It’s normal to choose favourites for everything the way you’d choose your favourite ice cream, even if it’s effectively irrelevant. Favourite colour, favourite season, favourite planet. The latter, of course, is Pluto. A mysterious, frozen landscape spinning so far from here even the centre of the universe seems closer (but that is wrong, for the record.)
In 2006 the International Astronomical Union (IAU), a collection of stuffy jerks who probably don’t even like ice cream, suddenly announced that Pluto is not a planet. Why? Apart from the stuffy jerk thing, the truth is “a planet” had not been properly defined before this. I guess for the first few thousand years of stargazing it seemed obvious enough to say “big spherical thing spinning around a star” without writing that down.

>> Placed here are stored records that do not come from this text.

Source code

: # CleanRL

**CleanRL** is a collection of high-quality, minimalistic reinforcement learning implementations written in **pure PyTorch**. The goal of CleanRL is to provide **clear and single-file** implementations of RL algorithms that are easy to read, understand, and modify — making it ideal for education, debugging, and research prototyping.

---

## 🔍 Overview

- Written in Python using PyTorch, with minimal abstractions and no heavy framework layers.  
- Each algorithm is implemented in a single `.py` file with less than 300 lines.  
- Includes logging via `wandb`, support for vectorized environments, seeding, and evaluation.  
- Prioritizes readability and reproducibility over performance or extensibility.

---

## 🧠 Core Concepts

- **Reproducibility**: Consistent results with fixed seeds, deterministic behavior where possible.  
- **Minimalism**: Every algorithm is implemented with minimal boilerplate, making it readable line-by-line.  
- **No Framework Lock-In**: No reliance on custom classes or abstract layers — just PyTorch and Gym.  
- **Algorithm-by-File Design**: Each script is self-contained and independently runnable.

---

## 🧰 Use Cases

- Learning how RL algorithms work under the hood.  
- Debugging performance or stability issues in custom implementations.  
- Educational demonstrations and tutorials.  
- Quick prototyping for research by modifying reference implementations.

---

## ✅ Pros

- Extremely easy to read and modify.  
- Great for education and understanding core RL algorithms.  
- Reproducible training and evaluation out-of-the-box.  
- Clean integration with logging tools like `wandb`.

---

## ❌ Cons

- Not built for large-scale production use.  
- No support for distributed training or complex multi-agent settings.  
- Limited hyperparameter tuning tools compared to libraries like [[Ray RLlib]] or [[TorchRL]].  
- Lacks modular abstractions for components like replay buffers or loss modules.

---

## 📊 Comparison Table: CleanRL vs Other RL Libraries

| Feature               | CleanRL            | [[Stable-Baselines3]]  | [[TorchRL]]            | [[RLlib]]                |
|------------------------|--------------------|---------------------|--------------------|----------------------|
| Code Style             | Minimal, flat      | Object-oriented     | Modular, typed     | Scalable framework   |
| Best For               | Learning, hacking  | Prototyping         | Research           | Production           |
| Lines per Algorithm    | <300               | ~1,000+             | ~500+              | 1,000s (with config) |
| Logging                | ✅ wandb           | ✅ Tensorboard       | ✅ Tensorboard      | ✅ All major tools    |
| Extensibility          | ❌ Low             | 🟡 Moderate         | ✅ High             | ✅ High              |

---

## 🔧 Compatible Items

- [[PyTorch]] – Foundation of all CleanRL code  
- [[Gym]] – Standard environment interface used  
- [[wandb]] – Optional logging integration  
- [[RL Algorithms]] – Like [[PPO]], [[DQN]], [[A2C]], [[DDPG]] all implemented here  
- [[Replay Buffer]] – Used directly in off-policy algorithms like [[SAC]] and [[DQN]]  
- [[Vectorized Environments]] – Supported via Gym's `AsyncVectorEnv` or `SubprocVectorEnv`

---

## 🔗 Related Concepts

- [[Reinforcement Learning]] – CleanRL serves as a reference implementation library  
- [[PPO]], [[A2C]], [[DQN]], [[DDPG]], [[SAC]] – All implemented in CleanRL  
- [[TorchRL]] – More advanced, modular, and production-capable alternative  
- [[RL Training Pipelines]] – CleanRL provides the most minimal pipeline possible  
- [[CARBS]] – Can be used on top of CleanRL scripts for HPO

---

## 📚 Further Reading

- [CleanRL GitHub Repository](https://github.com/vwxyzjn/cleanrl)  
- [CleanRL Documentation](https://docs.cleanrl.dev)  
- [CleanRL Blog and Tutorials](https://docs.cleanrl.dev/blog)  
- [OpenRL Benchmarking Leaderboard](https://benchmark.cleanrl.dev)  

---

So Pluto was no longer a planet, specifically because it hadn’t cleared its orbit of debris. It was a dwarf planet, which sounded a lot to me like the IAU’s way of saying “Okay guys, we know you’re going to hate this, so we’re going to keep planet in its designation anyway, because we’re tired of never being invited to parties, and we do like ice cream a little bit, well, we like frozen yogurt, that’s nearly the same thing.” And the kerfuffle settled for a decade.
This week two astronomers have announced a new ninth planet far, far beyond Pluto, at a distance of 200 to 1200 AUs (1 AU = the distance from Earth to the sun) compared to Pluto’s puny 40 AUs. Astronomers have been announcing a possible Planet X for most of my lifetime, but this time it’s more or less confirmed. And it’s exciting. Very exciting. I should be over the moon (ha!) but I find myself irrationally resistant to the hype. One of the astronomers who found this new planet is the very same who made the discovery that led to Pluto’s reclassification as a dwarf planet. He’s even quoted as saying, “Killing Pluto was fun.”
It’s normal to feel defensive on behalf of a frozen ball of dirt 6 billion kilometres away, right?